For more frequent updates on what I’m up to, visit the News Apps Blog.

UPDATE: The smiley face next to my little Rails joke wasn’t strong enough, added a bit, plus a link.

We’re here to talk about some boring stuff. Get-more-fiber-in-your-diet kind of stuff. It’s titled “Development Techniques” on the schedule, but this talk might be better to call it “Best Practices in Software Engineering”, or “Good Habits When Making Software”, or “Ass-saving Shit That Some Other Smart People Figured Out, Because Your Problems Aren’t New.”

My favorite metaphor for explaining programming to non-coders is that it’s like carpentry. You can put together a chest of drawers with nails and glue, and it’ll fall apart in a year, or you can build something lasting and use dovetail joints. We’re not plumbers providing a utility, but neither are we artists. It’s nice if our work is beautiful, but it also must be durable. We’re craftsmen. We make things that people use.

The point of all this is that craftsmanship matters. So, I’m here to ask you to change your ways, to consider adopting some processes, not because they’re fun, but because they’ll save your ass, and help you do better work. And once you’re in the habit, of writing tests and deployment scripts, of tracking your defects and versioning your code, you’ll wonder how you ever went without.

So, we’re trying something new today. I’m gonna run through these concepts fairly quickly, and in-between, Jacob will reflect on his work adopting many of these practices. It shouldn’t take very long, and at the end we’ll take questions.

Version Control

Version control software is both a safety net and a collaboration tool. It’s a place, usually away from your machine, where you store your code. And when you write new code, it hangs on to your previous versions. Even on a one-person project, version control is essential. When your hard drive crashes, you don’t lose your work. And, when you’re working with others on a common codebase, it acts as a central repository to help coordinate everyone’s changes.

We use Git. Other folks like Mercurial. Subversion would also be a fine choice, though it’s no longer the cool kids’ favorite.

Task Tracking

It may sound bossy, but task tracking is not about micromanagement, or at least it doesn’t have to be. In my experience, on any project, you’ll only really know how deep in the weeds you are if you can see all the tasks, listed out. Also, I find that forgetting to do something is extremely embarrassing. So, you can track tasks in a text file or in a spreadsheet on your desktop, but I’ve found thats teams work better if the TODO list is out in the open. So, go low-tech and use 3×5 cards pinned to the wall — or go high-tech and use one of many software packages designed for the purpose.
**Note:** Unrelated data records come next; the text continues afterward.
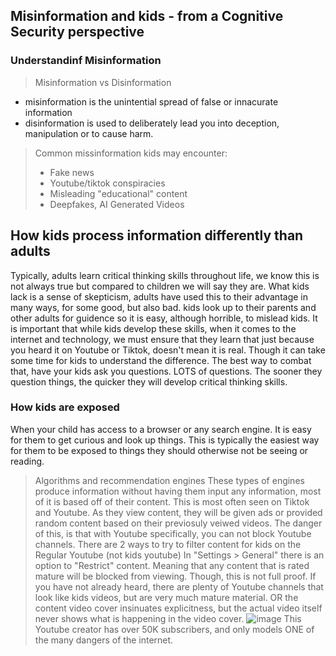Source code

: ## Misinformation and kids - from a Cognitive Security perspective

### Understandinf Misinformation
> Misinformation vs Disinformation
  - misinformation is the unintential spread of false or innacurate information
  - disinformation is used to deliberately lead you into deception, manipulation or to cause harm.
> Common missinformation kids may encounter:
>  - Fake news
>  - Youtube/tiktok conspiracies
>  - Misleading "educational" content
>  - Deepfakes, AI Generated Videos
## How kids process information differently than adults
Typically, adults learn critical thinking skills throughout life, we know this is not always true
but compared to children we will say they are.
What kids lack is a sense of skepticism, adults have used this to their advantage in many ways, for some good, but also bad.
kids look up to their parents and other adults for guidence so it is easy, although horrible, to mislead kids.
It is important that while kids develop these skills, when it comes to the internet and technology, we must ensure
that they learn that just because you heard it on Youtube or Tiktok, doesn't mean it is real.
Though it can take some time for kids to understand the difference.
The best way to combat that, have your kids ask you questions. LOTS of questions.
The sooner they question things, the quicker they will develop critical thinking skills.

### How kids are exposed
When your child has access to a browser or any search engine. It is easy for them to get curious and look up things.
This is typically the easiest way for them to be exposed to things they should otherwise not be seeing or reading.
> Algorithms and recommendation engines
These types of engines produce information without having them input any information, most of it is based off of their content.
This is most often seen on Tiktok and Youtube. As they view content, they will be given ads or provided random content based on their
previosuly veiwed videos.
The danger of this, is that with Youtube specifically, you can not block Youtube channels.
> There are 2 ways to try to filter content for kids on the Regular Youtube (not kids youtube)
In "Settings > General" there is an option to "Restrict" content. Meaning that any content that is rated mature will be blocked from viewing.
Though, this is not full proof. If you have not already heard, there are plenty of Youtube channels that look like kids videos, but are very much mature material.
OR the content video cover insinuates explicitness, but the actual video itself never shows what is happening in the video cover.
> ![image](https://github.com/user-attachments/assets/6ef65dfd-d3fa-4089-8ec5-ae42489e7b8b)
This Youtube creator has over 50K subscribers, and only models ONE of the many dangers of the internet.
We use Unfuddle. Trac is also a fine choice. If you’re using GitHub for hosted Git version control, it comes with issue tracking, but I haven’t heard many people express their love for it. That said, it might be worth a shot.

Defect Tracking

When you find a defect, log it. Take a screenshot, and type up sufficient details to reproduce the problem. This may seem heavy-handed, but defects are your unplanned tasks, they must always be addressed — either by fixing them, or explicitly choosing to let them slide. Known defects are totally okay. But unknown defects, on the other hand, are the devil. So, always, always, please record your defects, even if you’re going to fix them immediately. One of these days, you *will* get distracted half-way through a fix. And you *will* forget. Unlike tasks, I’d say always take the high-tech route with defects. They’re best tracked with software.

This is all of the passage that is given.